Below are several records. Retype exactly those lines running from the one with "load certain services)" through the one with "The fields of", end lines included, and no others.

───── DATA PROVIDED ─────

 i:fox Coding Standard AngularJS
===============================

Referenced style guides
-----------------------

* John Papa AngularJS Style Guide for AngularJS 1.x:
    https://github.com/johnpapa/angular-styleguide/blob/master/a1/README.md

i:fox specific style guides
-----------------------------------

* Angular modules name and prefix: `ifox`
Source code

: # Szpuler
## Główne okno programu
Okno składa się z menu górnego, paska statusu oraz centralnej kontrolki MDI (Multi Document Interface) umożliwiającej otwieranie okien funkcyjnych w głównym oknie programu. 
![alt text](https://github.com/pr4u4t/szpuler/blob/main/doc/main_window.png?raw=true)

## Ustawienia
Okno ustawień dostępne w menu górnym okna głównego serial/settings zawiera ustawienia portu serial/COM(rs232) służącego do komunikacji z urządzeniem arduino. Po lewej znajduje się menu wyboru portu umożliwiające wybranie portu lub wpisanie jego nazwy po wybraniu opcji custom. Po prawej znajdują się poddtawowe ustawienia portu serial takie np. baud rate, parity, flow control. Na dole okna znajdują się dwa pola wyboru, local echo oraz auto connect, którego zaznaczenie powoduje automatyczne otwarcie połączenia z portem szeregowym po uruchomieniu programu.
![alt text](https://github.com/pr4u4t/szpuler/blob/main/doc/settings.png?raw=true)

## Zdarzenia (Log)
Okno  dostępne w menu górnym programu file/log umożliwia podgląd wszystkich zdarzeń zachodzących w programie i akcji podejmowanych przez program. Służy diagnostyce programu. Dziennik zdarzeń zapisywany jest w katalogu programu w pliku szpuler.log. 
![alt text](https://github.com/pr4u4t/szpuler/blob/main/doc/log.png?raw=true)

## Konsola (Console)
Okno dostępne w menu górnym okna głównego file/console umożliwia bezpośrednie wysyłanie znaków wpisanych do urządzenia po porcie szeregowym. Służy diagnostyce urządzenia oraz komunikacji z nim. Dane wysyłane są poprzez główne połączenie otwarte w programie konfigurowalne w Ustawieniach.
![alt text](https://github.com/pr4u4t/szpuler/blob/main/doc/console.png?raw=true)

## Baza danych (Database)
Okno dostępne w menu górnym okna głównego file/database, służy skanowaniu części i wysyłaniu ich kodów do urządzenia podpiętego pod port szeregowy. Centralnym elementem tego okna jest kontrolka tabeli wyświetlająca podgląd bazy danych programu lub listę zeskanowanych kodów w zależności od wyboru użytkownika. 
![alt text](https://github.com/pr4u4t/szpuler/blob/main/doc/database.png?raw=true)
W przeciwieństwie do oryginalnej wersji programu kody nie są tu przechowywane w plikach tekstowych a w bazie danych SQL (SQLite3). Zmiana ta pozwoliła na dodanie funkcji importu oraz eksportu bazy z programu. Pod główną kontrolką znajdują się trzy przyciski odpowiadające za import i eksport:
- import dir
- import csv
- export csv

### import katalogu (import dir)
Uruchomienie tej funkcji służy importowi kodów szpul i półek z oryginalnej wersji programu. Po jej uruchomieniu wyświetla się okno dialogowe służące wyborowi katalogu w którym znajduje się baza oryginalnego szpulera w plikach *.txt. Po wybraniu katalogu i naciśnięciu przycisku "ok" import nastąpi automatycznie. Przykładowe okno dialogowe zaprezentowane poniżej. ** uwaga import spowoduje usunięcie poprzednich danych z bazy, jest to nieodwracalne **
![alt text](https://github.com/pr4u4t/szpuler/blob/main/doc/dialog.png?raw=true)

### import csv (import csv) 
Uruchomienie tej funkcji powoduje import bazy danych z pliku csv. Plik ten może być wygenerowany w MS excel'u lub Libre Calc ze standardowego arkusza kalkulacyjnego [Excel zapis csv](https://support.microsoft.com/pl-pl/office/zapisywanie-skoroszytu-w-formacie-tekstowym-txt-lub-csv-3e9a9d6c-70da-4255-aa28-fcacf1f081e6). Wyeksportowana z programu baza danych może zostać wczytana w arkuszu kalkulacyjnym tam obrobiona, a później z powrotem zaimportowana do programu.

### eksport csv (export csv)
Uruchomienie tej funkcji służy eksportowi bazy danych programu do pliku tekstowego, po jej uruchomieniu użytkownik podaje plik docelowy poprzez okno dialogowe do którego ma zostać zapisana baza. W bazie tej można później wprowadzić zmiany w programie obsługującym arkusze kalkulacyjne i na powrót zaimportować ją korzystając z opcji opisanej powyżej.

─────
───── DATA PROVIDED ─────

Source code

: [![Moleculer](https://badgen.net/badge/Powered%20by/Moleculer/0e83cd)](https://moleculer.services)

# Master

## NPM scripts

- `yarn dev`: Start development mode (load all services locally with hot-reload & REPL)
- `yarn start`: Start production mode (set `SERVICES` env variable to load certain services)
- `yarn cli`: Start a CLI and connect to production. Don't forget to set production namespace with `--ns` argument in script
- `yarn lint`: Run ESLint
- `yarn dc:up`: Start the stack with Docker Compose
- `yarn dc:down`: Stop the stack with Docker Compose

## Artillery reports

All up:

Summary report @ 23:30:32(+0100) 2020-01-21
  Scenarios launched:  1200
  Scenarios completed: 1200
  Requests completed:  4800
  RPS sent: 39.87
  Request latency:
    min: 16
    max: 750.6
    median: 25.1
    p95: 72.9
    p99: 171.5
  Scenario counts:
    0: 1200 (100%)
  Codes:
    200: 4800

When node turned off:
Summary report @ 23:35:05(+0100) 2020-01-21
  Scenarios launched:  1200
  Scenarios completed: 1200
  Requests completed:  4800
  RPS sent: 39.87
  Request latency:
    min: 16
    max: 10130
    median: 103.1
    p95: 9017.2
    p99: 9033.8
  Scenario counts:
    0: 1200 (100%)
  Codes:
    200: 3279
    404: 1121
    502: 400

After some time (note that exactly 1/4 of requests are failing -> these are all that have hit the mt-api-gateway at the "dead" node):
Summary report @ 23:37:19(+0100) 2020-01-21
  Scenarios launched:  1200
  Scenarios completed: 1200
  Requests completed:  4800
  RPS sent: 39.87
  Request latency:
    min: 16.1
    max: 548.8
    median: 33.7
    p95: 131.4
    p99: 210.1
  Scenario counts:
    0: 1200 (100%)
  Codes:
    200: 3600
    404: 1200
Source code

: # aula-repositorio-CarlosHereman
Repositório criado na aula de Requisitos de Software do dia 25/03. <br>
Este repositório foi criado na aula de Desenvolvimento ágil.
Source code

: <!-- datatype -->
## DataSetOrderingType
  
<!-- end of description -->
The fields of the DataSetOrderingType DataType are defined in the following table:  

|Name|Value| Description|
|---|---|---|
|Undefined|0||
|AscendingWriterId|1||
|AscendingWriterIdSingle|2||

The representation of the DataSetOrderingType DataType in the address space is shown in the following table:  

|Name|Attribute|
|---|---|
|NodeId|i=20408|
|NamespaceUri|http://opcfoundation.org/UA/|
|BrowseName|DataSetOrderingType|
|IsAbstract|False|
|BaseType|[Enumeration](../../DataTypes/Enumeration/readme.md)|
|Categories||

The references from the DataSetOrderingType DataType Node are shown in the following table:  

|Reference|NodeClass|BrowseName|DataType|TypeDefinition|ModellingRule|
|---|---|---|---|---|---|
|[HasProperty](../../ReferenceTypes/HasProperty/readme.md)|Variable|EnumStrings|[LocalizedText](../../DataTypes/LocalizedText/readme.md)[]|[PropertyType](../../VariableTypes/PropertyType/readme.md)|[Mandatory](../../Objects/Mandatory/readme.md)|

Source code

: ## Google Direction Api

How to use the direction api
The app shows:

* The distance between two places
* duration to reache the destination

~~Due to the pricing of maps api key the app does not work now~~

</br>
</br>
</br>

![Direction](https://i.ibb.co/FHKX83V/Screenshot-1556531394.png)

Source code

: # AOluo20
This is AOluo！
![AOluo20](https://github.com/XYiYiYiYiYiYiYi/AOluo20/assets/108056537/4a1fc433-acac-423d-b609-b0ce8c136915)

─────

RESULT BELOW —
- `yarn start`: Start production mode (set `SERVICES` env variable to load certain services)
- `yarn cli`: Start a CLI and connect to production. Don't forget to set production namespace with `--ns` argument in script
- `yarn lint`: Run ESLint
- `yarn dc:up`: Start the stack with Docker Compose
- `yarn dc:down`: Stop the stack with Docker Compose

## Artillery reports

All up:

Summary report @ 23:30:32(+0100) 2020-01-21
  Scenarios launched:  1200
  Scenarios completed: 1200
  Requests completed:  4800
  RPS sent: 39.87
  Request latency:
    min: 16
    max: 750.6
    median: 25.1
    p95: 72.9
    p99: 171.5
  Scenario counts:
    0: 1200 (100%)
  Codes:
    200: 4800

When node turned off:
Summary report @ 23:35:05(+0100) 2020-01-21
  Scenarios launched:  1200
  Scenarios completed: 1200
  Requests completed:  4800
  RPS sent: 39.87
  Request latency:
    min: 16
    max: 10130
    median: 103.1
    p95: 9017.2
    p99: 9033.8
  Scenario counts:
    0: 1200 (100%)
  Codes:
    200: 3279
    404: 1121
    502: 400

After some time (note that exactly 1/4 of requests are failing -> these are all that have hit the mt-api-gateway at the "dead" node):
Summary report @ 23:37:19(+0100) 2020-01-21
  Scenarios launched:  1200
  Scenarios completed: 1200
  Requests completed:  4800
  RPS sent: 39.87
  Request latency:
    min: 16.1
    max: 548.8
    median: 33.7
    p95: 131.4
    p99: 210.1
  Scenario counts:
    0: 1200 (100%)
  Codes:
    200: 3600
    404: 1200
Source code

: # aula-repositorio-CarlosHereman
Repositório criado na aula de Requisitos de Software do dia 25/03. <br>
Este repositório foi criado na aula de Desenvolvimento ágil.
Source code

: <!-- datatype -->
## DataSetOrderingType
  
<!-- end of description -->
The fields of the DataSetOrderingType DataType are defined in the following table:  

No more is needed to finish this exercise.